Our goal is to engage, educate and empower under-represented Asian Americans to greater civic participation.

We are one of five independent organizations that make up the national Asian Americans Advancing Justice. Together with our affiliates in Chicago, DC, Los Angeles and San Francisco, we bring more than 100 years of collective experience in addressing the civil rights issues faced by Asian Americans and other vulnerable and underserved communities.

Advancing Justice-Atlanta

What We Do

We design policy rooted in the South. We publish public policy analyses and know-your-rights education primarily focused on local and regional issues, and translate most of our work into Chinese, Korean, and Vietnamese. Our key issue areas are immigration, education and voting rights.

We are a leader in immigrant civic engagement work. We register voters year-round; provide assistance and capacity to new immigrant and refugee leaders; train and organize hundreds of volunteers to work with us in the field to build a New American electorate. When underrepresented communities are active in civic life the common good is strengthened for everyone.

We defend the rights of people and communities. AAAJ-Atlanta is the first nonprofit law center dedicated to protecting and promoting the civil, social and economic rights of Asian immigrants and refugees in the South. We take on select campaigns or lawsuits that expose or challenge the people, policies and systems that violate the rights of immigrants and refugees.

Who We Serve

Advancing Justice Atlanta principally serves the growing Asian American population in Georgia regardless of age, sexual orientation, gender, class, disability or language ability. While much of our outreach is geared towards Asian Americans, we promote equity and fairness for all individuals.

On an annual basis, our work reaches approximately 10,000 directly and many more through extensive media coverage.
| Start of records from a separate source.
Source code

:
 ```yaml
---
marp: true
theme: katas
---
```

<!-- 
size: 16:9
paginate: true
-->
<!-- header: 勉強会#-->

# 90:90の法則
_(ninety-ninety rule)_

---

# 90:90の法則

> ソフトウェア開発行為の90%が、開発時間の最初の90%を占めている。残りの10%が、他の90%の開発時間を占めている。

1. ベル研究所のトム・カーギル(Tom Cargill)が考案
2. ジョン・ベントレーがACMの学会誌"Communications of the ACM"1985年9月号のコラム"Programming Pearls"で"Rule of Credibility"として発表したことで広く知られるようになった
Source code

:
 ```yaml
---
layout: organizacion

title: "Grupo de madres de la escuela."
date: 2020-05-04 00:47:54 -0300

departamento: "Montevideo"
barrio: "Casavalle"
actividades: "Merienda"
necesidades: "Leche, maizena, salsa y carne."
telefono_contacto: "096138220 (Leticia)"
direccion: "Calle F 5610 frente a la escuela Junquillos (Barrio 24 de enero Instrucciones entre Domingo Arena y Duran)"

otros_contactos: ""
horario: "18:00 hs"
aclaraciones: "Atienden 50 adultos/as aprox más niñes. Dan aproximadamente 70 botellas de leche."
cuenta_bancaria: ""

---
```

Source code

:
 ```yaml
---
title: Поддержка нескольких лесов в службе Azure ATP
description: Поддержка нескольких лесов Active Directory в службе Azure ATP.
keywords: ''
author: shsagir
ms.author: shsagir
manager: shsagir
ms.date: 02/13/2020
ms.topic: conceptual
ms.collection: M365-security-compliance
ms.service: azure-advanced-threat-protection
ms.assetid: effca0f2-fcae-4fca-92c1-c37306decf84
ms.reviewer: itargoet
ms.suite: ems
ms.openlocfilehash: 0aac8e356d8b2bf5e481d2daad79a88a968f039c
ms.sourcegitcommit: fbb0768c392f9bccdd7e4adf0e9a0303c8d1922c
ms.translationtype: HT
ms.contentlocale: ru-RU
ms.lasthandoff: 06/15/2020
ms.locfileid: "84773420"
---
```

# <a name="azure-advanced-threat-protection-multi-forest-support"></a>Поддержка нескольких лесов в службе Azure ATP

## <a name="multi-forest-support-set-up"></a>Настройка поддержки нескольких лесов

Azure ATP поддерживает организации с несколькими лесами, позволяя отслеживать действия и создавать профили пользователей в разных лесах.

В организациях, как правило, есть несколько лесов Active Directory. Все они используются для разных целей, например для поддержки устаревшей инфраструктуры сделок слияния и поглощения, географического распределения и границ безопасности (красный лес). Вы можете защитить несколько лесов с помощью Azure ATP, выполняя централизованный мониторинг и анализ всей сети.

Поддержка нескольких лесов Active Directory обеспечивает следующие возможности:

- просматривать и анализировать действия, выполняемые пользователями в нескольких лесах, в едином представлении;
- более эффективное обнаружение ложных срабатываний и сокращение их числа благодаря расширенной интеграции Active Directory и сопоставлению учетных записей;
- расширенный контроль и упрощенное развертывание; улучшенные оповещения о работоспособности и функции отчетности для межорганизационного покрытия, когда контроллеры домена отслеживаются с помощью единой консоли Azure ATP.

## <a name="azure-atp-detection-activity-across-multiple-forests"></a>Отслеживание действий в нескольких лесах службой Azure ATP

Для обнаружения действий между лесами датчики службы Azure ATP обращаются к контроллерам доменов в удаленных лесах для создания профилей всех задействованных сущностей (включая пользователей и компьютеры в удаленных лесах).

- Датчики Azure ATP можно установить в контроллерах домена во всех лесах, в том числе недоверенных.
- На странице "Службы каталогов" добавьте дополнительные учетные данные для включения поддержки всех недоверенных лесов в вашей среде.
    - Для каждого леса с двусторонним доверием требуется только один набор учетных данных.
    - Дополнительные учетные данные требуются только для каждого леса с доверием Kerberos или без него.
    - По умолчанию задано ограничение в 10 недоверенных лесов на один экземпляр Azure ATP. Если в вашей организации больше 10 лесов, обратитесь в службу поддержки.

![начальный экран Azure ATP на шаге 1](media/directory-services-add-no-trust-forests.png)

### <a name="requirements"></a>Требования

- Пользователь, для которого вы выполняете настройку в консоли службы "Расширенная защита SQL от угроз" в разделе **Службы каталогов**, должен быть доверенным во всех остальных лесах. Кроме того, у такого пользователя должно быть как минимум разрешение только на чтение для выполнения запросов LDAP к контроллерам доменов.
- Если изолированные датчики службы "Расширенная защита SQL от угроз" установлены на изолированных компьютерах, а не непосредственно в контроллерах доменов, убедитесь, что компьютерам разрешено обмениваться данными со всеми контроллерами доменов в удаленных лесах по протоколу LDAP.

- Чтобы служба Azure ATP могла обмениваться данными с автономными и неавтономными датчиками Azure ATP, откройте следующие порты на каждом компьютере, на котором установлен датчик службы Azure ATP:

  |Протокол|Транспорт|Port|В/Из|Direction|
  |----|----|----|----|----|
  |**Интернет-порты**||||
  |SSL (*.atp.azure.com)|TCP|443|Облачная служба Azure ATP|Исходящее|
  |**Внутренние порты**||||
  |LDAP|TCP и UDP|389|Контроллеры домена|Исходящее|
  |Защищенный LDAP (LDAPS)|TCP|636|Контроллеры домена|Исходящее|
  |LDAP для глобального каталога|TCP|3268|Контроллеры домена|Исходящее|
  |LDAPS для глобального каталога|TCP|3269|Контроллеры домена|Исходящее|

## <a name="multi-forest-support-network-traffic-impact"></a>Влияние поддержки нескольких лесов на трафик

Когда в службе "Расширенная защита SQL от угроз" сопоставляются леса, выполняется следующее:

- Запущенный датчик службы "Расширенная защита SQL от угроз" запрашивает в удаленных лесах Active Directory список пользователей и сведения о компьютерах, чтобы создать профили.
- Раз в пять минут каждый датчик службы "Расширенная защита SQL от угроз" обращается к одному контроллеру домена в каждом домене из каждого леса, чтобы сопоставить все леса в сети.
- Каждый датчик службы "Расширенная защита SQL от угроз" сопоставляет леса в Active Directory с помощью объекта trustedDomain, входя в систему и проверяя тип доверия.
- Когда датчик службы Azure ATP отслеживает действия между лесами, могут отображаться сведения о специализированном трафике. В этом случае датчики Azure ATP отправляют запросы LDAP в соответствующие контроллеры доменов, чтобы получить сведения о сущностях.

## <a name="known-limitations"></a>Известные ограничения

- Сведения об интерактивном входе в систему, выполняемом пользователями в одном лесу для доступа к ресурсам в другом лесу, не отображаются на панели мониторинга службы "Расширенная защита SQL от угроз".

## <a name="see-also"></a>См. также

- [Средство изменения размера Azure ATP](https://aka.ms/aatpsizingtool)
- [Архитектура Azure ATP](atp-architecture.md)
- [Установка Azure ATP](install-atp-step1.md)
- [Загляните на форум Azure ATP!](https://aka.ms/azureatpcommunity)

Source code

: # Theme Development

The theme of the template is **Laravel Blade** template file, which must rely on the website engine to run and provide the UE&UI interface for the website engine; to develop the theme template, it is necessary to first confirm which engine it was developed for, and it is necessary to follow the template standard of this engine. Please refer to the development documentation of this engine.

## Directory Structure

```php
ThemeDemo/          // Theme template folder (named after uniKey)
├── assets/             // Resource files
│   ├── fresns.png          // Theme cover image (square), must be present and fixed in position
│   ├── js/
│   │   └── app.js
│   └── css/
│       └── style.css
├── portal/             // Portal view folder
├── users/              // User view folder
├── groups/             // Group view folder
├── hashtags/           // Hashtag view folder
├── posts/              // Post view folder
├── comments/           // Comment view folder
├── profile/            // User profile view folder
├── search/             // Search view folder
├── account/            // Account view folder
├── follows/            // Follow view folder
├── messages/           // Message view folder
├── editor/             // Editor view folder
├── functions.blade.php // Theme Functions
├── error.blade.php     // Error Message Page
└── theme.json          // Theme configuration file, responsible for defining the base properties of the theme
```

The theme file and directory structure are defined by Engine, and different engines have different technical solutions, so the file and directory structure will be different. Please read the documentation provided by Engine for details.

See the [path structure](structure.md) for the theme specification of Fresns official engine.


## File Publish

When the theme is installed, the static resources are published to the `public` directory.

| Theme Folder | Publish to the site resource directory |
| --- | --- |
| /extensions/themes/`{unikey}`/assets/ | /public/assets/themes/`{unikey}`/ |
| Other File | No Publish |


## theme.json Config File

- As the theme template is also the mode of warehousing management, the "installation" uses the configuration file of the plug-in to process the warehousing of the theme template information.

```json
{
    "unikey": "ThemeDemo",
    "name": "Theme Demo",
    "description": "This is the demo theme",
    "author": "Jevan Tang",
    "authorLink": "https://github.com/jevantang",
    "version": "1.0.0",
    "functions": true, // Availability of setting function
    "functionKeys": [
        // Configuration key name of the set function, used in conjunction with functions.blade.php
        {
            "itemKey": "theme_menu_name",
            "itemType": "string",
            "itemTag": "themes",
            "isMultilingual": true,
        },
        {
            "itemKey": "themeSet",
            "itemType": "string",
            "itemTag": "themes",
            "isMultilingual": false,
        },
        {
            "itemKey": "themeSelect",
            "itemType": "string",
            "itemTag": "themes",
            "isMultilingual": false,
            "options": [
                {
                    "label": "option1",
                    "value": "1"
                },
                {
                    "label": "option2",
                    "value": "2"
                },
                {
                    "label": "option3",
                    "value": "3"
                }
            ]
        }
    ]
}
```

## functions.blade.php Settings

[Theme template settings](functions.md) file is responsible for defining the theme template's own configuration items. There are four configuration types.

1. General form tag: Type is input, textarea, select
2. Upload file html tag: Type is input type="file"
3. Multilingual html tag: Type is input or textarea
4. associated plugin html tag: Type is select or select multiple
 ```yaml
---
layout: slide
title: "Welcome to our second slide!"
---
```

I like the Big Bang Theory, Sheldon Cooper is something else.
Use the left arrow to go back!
Our work is broadly disseminated and shared outside our community and region.

Why Our Work Matters

Asians are the fastest growing ethnic and racial minority in the country. The South experienced the fastest Asian population growth and Georgia is the flashpoint with one of the largest foreign-born populations in our region. Georgia’s Asian and Pacific Islander populations nearly doubled and now make up 330,000 or 3.3% of the state’s total population. Gwinnett County is home to the largest Asian community with approximately 97,960 Asian American residents (~11% of the total population).

Despite the population growth and counter to the ‘model minority’ myth, Asian Americans in Georgia remain underrepresented and underserved.

Asian and Pacific Islanders living in poverty is one of the fastest growing groups in the country, and the South endured the largest increase with low-wealth Asian immigrants and refugees increasing by 55% in the last decade.

Asian Americans have the lowest percentage voter turn-out rates in Georgia out of all groups, despite their registration rates being the second highest in our state. 1.3% of Georgia active voters identify as Asian American.

Cultural diversity stymies civic and social integration, and presents unique challenges with education and mobilization efforts.

  • Nearly three-quarters of all Asians are foreign-born, and the average age of Asians in Georgia is 39 which means many receive no formal education on American civics.
  • 42% of Asian adults and 25% of Asian youth as a whole are Limited English Proficient.
  • The Asian immigrant and refugee populations are incredibly diverse and comprise of more than 15 major ethnic groups, each of which have their own cultural, linguistic and religious background.

The huge influx of Asian Americans and other immigrants has heightened anti-immigrant sentiment in our state at levels not seen in recent decades and led to the introduction of discriminatory policies that have negatively impacted our community members.